• **The task**: When you output the records, match them exactly and omit any picture they include.

• **Supplied entries**:
╔══
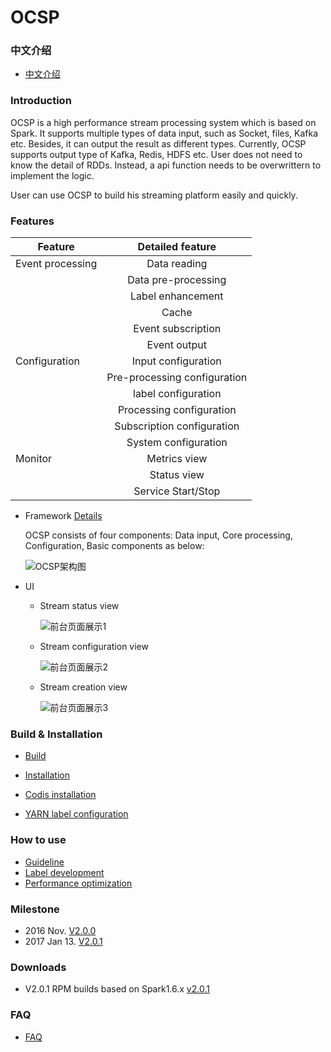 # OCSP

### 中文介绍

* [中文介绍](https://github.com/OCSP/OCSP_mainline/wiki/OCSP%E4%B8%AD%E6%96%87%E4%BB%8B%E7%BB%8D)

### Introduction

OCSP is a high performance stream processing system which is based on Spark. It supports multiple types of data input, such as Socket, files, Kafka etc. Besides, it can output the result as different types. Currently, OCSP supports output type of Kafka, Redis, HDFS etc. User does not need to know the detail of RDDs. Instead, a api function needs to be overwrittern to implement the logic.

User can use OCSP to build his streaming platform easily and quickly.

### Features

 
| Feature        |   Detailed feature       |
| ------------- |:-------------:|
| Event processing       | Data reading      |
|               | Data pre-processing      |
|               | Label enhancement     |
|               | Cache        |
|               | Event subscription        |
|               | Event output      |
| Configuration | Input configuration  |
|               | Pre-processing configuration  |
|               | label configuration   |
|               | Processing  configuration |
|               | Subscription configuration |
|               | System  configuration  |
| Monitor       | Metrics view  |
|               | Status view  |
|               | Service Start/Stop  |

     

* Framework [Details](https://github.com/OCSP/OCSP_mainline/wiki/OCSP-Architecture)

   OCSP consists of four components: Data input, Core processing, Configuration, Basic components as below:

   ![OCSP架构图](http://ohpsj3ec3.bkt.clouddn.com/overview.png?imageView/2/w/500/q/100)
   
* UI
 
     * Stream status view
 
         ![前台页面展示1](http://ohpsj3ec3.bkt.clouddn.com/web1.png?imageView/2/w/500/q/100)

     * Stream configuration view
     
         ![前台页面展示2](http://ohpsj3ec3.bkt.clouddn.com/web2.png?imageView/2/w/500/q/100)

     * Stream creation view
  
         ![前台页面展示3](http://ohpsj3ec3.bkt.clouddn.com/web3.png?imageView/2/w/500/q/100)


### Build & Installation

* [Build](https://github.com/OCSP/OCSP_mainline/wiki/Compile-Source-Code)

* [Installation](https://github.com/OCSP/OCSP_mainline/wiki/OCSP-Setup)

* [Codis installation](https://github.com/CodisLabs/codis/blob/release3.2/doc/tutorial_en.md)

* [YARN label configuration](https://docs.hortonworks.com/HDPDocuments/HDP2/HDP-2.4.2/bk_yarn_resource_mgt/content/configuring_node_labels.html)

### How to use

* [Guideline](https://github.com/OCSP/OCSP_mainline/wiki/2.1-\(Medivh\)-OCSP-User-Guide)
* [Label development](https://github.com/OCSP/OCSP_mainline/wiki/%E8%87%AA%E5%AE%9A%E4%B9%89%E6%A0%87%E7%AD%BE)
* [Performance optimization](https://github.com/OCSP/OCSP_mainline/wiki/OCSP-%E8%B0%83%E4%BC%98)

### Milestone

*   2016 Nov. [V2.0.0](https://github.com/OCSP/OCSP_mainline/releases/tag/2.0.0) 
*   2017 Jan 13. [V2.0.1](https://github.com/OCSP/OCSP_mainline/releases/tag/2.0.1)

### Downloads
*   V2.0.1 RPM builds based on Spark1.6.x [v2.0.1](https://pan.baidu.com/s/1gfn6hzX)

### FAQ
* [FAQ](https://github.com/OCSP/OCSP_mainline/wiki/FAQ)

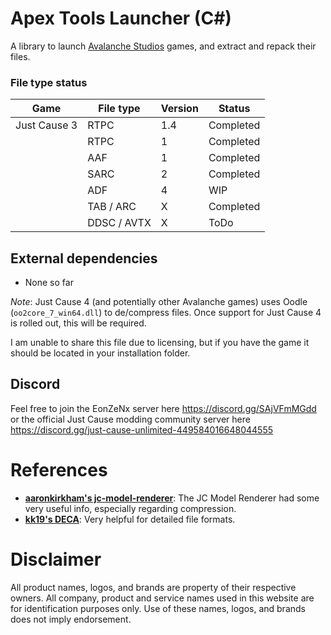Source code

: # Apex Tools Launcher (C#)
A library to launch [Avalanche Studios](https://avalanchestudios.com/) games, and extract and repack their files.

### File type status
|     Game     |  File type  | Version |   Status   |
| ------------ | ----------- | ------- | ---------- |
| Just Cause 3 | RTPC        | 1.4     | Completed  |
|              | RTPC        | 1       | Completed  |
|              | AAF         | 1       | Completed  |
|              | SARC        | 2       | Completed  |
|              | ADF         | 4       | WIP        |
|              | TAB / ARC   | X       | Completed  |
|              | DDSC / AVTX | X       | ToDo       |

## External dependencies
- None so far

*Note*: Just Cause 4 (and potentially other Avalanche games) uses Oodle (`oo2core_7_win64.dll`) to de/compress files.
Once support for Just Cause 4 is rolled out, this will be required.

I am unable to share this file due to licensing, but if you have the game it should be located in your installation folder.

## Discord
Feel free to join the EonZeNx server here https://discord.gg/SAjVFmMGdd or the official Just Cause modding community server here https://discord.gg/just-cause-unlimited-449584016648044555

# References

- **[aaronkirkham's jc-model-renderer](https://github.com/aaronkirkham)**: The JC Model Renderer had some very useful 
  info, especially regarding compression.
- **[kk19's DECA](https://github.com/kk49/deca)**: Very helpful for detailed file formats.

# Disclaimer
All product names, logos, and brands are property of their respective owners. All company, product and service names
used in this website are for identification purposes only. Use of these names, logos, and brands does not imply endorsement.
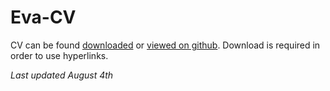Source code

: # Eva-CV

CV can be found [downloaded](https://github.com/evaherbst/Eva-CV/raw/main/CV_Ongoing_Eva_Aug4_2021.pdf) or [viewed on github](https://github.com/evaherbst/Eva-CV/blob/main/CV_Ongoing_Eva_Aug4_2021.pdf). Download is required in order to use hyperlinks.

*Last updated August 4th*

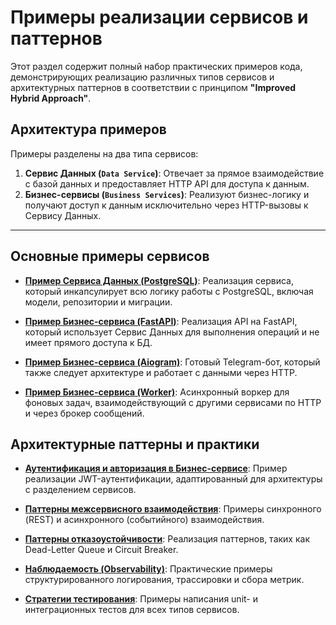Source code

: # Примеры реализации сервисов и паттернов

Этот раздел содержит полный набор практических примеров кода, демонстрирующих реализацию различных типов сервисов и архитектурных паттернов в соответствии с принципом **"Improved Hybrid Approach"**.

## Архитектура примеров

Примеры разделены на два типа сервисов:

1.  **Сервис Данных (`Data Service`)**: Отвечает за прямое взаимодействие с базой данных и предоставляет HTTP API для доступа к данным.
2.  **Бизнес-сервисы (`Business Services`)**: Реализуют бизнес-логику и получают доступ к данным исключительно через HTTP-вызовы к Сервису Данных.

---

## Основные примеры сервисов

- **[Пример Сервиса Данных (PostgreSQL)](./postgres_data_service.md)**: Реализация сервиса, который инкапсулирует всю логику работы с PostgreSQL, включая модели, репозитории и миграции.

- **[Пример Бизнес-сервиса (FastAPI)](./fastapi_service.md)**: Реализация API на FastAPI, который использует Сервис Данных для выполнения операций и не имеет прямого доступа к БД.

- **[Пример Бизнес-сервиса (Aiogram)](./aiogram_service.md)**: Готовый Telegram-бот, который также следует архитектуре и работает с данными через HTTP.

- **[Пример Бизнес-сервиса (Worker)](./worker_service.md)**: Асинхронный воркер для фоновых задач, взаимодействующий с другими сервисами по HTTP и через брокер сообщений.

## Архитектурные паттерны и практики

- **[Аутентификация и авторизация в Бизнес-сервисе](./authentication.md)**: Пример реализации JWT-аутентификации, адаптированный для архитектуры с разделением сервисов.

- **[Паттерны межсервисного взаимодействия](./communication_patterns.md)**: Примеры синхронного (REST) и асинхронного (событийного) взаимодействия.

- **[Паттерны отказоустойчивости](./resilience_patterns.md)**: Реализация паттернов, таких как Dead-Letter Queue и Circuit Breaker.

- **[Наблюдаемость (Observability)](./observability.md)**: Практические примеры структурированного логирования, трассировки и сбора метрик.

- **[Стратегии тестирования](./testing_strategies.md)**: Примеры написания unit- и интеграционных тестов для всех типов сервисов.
╚══
• **Answer to the exercise**:
 # OCSP

### 中文介绍

* [中文介绍](https://github.com/OCSP/OCSP_mainline/wiki/OCSP%E4%B8%AD%E6%96%87%E4%BB%8B%E7%BB%8D)

### Introduction

OCSP is a high performance stream processing system which is based on Spark. It supports multiple types of data input, such as Socket, files, Kafka etc. Besides, it can output the result as different types. Currently, OCSP supports output type of Kafka, Redis, HDFS etc. User does not need to know the detail of RDDs. Instead, a api function needs to be overwrittern to implement the logic.

User can use OCSP to build his streaming platform easily and quickly.

### Features

 
| Feature        |   Detailed feature       |
| ------------- |:-------------:|
| Event processing       | Data reading      |
|               | Data pre-processing      |
|               | Label enhancement     |
|               | Cache        |
|               | Event subscription        |
|               | Event output      |
| Configuration | Input configuration  |
|               | Pre-processing configuration  |
|               | label configuration   |
|               | Processing  configuration |
|               | Subscription configuration |
|               | System  configuration  |
| Monitor       | Metrics view  |
|               | Status view  |
|               | Service Start/Stop  |

     

* Framework [Details](https://github.com/OCSP/OCSP_mainline/wiki/OCSP-Architecture)

   OCSP consists of four components: Data input, Core processing, Configuration, Basic components as below:

   ![OCSP架构图](http://ohpsj3ec3.bkt.clouddn.com/overview.png?imageView/2/w/500/q/100)
   
* UI
 
     * Stream status view
 
         ![前台页面展示1](http://ohpsj3ec3.bkt.clouddn.com/web1.png?imageView/2/w/500/q/100)

     * Stream configuration view
     
         ![前台页面展示2](http://ohpsj3ec3.bkt.clouddn.com/web2.png?imageView/2/w/500/q/100)

     * Stream creation view
  
         ![前台页面展示3](http://ohpsj3ec3.bkt.clouddn.com/web3.png?imageView/2/w/500/q/100)


### Build & Installation

* [Build](https://github.com/OCSP/OCSP_mainline/wiki/Compile-Source-Code)

* [Installation](https://github.com/OCSP/OCSP_mainline/wiki/OCSP-Setup)

* [Codis installation](https://github.com/CodisLabs/codis/blob/release3.2/doc/tutorial_en.md)

* [YARN label configuration](https://docs.hortonworks.com/HDPDocuments/HDP2/HDP-2.4.2/bk_yarn_resource_mgt/content/configuring_node_labels.html)

### How to use

* [Guideline](https://github.com/OCSP/OCSP_mainline/wiki/2.1-\(Medivh\)-OCSP-User-Guide)
* [Label development](https://github.com/OCSP/OCSP_mainline/wiki/%E8%87%AA%E5%AE%9A%E4%B9%89%E6%A0%87%E7%AD%BE)
* [Performance optimization](https://github.com/OCSP/OCSP_mainline/wiki/OCSP-%E8%B0%83%E4%BC%98)

### Milestone

*   2016 Nov. [V2.0.0](https://github.com/OCSP/OCSP_mainline/releases/tag/2.0.0) 
*   2017 Jan 13. [V2.0.1](https://github.com/OCSP/OCSP_mainline/releases/tag/2.0.1)

### Downloads
*   V2.0.1 RPM builds based on Spark1.6.x [v2.0.1](https://pan.baidu.com/s/1gfn6hzX)

### FAQ
* [FAQ](https://github.com/OCSP/OCSP_mainline/wiki/FAQ)

Source code

: # Apex Tools Launcher (C#)
A library to launch [Avalanche Studios](https://avalanchestudios.com/) games, and extract and repack their files.

### File type status
|     Game     |  File type  | Version |   Status   |
| ------------ | ----------- | ------- | ---------- |
| Just Cause 3 | RTPC        | 1.4     | Completed  |
|              | RTPC        | 1       | Completed  |
|              | AAF         | 1       | Completed  |
|              | SARC        | 2       | Completed  |
|              | ADF         | 4       | WIP        |
|              | TAB / ARC   | X       | Completed  |
|              | DDSC / AVTX | X       | ToDo       |

## External dependencies
- None so far

*Note*: Just Cause 4 (and potentially other Avalanche games) uses Oodle (`oo2core_7_win64.dll`) to de/compress files.
Once support for Just Cause 4 is rolled out, this will be required.

I am unable to share this file due to licensing, but if you have the game it should be located in your installation folder.

## Discord
Feel free to join the EonZeNx server here https://discord.gg/SAjVFmMGdd or the official Just Cause modding community server here https://discord.gg/just-cause-unlimited-449584016648044555

# References

- **[aaronkirkham's jc-model-renderer](https://github.com/aaronkirkham)**: The JC Model Renderer had some very useful 
  info, especially regarding compression.
- **[kk19's DECA](https://github.com/kk49/deca)**: Very helpful for detailed file formats.

# Disclaimer
All product names, logos, and brands are property of their respective owners. All company, product and service names
used in this website are for identification purposes only. Use of these names, logos, and brands does not imply endorsement.
Source code

: # Eva-CV

CV can be found [downloaded](https://github.com/evaherbst/Eva-CV/raw/main/CV_Ongoing_Eva_Aug4_2021.pdf) or [viewed on github](https://github.com/evaherbst/Eva-CV/blob/main/CV_Ongoing_Eva_Aug4_2021.pdf). Download is required in order to use hyperlinks.

*Last updated August 4th*

Source code

: # Примеры реализации сервисов и паттернов

Этот раздел содержит полный набор практических примеров кода, демонстрирующих реализацию различных типов сервисов и архитектурных паттернов в соответствии с принципом **"Improved Hybrid Approach"**.

## Архитектура примеров

Примеры разделены на два типа сервисов:

1.  **Сервис Данных (`Data Service`)**: Отвечает за прямое взаимодействие с базой данных и предоставляет HTTP API для доступа к данным.
2.  **Бизнес-сервисы (`Business Services`)**: Реализуют бизнес-логику и получают доступ к данным исключительно через HTTP-вызовы к Сервису Данных.

---

## Основные примеры сервисов

- **[Пример Сервиса Данных (PostgreSQL)](./postgres_data_service.md)**: Реализация сервиса, который инкапсулирует всю логику работы с PostgreSQL, включая модели, репозитории и миграции.

- **[Пример Бизнес-сервиса (FastAPI)](./fastapi_service.md)**: Реализация API на FastAPI, который использует Сервис Данных для выполнения операций и не имеет прямого доступа к БД.

- **[Пример Бизнес-сервиса (Aiogram)](./aiogram_service.md)**: Готовый Telegram-бот, который также следует архитектуре и работает с данными через HTTP.

- **[Пример Бизнес-сервиса (Worker)](./worker_service.md)**: Асинхронный воркер для фоновых задач, взаимодействующий с другими сервисами по HTTP и через брокер сообщений.

## Архитектурные паттерны и практики

- **[Аутентификация и авторизация в Бизнес-сервисе](./authentication.md)**: Пример реализации JWT-аутентификации, адаптированный для архитектуры с разделением сервисов.

- **[Паттерны межсервисного взаимодействия](./communication_patterns.md)**: Примеры синхронного (REST) и асинхронного (событийного) взаимодействия.

- **[Паттерны отказоустойчивости](./resilience_patterns.md)**: Реализация паттернов, таких как Dead-Letter Queue и Circuit Breaker.

- **[Наблюдаемость (Observability)](./observability.md)**: Практические примеры структурированного логирования, трассировки и сбора метрик.

- **[Стратегии тестирования](./testing_strategies.md)**: Примеры написания unit- и интеграционных тестов для всех типов сервисов.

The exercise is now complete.